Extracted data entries
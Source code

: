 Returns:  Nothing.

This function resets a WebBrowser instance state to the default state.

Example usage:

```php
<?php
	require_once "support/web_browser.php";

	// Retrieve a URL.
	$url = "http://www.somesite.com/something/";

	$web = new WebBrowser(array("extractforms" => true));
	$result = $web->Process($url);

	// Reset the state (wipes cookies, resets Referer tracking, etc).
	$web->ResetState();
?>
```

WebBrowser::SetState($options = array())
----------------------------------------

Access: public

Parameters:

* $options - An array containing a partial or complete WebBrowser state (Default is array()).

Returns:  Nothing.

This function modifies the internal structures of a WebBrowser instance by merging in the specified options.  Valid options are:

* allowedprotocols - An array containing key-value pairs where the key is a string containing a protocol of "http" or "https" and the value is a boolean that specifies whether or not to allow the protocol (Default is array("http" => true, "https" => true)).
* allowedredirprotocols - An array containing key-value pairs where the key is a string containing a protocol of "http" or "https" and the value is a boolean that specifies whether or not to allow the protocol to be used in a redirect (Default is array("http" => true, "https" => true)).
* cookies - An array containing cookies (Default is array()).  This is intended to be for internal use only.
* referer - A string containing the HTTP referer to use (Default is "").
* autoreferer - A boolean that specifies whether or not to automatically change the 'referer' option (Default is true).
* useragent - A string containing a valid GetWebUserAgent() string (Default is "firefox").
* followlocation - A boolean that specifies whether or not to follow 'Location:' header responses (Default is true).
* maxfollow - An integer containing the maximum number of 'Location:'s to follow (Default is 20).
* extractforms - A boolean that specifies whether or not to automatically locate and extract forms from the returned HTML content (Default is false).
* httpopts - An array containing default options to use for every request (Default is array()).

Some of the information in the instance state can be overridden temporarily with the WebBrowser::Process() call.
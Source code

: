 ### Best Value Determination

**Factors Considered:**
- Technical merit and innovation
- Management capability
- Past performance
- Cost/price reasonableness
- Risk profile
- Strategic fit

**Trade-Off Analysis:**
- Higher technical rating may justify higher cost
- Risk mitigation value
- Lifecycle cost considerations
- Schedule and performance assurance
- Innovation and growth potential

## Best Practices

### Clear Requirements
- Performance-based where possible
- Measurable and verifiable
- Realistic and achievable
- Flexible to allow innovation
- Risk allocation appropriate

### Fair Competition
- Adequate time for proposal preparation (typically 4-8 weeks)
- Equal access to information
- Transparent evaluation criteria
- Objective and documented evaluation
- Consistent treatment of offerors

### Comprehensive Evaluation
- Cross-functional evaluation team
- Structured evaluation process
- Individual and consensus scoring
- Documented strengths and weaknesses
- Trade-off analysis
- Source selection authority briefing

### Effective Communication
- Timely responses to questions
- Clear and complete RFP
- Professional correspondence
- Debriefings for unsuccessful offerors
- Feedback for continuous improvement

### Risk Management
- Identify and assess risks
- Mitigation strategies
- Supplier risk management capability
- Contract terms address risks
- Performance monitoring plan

• _Exercise_
Each record above is to be reproduced verbatim.

• _Response to the task_
Source code

: Returns:  Nothing.

This function resets a WebBrowser instance state to the default state.

Example usage:

```php
<?php
	require_once "support/web_browser.php";

	// Retrieve a URL.
	$url = "http://www.somesite.com/something/";

	$web = new WebBrowser(array("extractforms" => true));
	$result = $web->Process($url);

	// Reset the state (wipes cookies, resets Referer tracking, etc).
	$web->ResetState();
?>
```

WebBrowser::SetState($options = array())
----------------------------------------

Access: public

Parameters:

* $options - An array containing a partial or complete WebBrowser state (Default is array()).

Returns:  Nothing.

This function modifies the internal structures of a WebBrowser instance by merging in the specified options.  Valid options are:

* allowedprotocols - An array containing key-value pairs where the key is a string containing a protocol of "http" or "https" and the value is a boolean that specifies whether or not to allow the protocol (Default is array("http" => true, "https" => true)).
* allowedredirprotocols - An array containing key-value pairs where the key is a string containing a protocol of "http" or "https" and the value is a boolean that specifies whether or not to allow the protocol to be used in a redirect (Default is array("http" => true, "https" => true)).
* cookies - An array containing cookies (Default is array()).  This is intended to be for internal use only.
* referer - A string containing the HTTP referer to use (Default is "").
* autoreferer - A boolean that specifies whether or not to automatically change the 'referer' option (Default is true).
* useragent - A string containing a valid GetWebUserAgent() string (Default is "firefox").
* followlocation - A boolean that specifies whether or not to follow 'Location:' header responses (Default is true).
* maxfollow - An integer containing the maximum number of 'Location:'s to follow (Default is 20).
* extractforms - A boolean that specifies whether or not to automatically locate and extract forms from the returned HTML content (Default is false).
* httpopts - An array containing default options to use for every request (Default is array()).

Some of the information in the instance state can be overridden temporarily with the WebBrowser::Process() call.
Source code

: ### Best Value Determination

**Factors Considered:**
- Technical merit and innovation
- Management capability
- Past performance
- Cost/price reasonableness
- Risk profile
- Strategic fit

**Trade-Off Analysis:**
- Higher technical rating may justify higher cost
- Risk mitigation value
- Lifecycle cost considerations
- Schedule and performance assurance
- Innovation and growth potential

## Best Practices

### Clear Requirements
- Performance-based where possible
- Measurable and verifiable
- Realistic and achievable
- Flexible to allow innovation
- Risk allocation appropriate

### Fair Competition
- Adequate time for proposal preparation (typically 4-8 weeks)
- Equal access to information
- Transparent evaluation criteria
- Objective and documented evaluation
- Consistent treatment of offerors

### Comprehensive Evaluation
- Cross-functional evaluation team
- Structured evaluation process
- Individual and consensus scoring
- Documented strengths and weaknesses
- Trade-off analysis
- Source selection authority briefing

### Effective Communication
- Timely responses to questions
- Clear and complete RFP
- Professional correspondence
- Debriefings for unsuccessful offerors
- Feedback for continuous improvement

### Risk Management
- Identify and assess risks
- Mitigation strategies
- Supplier risk management capability
- Contract terms address risks
- Performance monitoring plan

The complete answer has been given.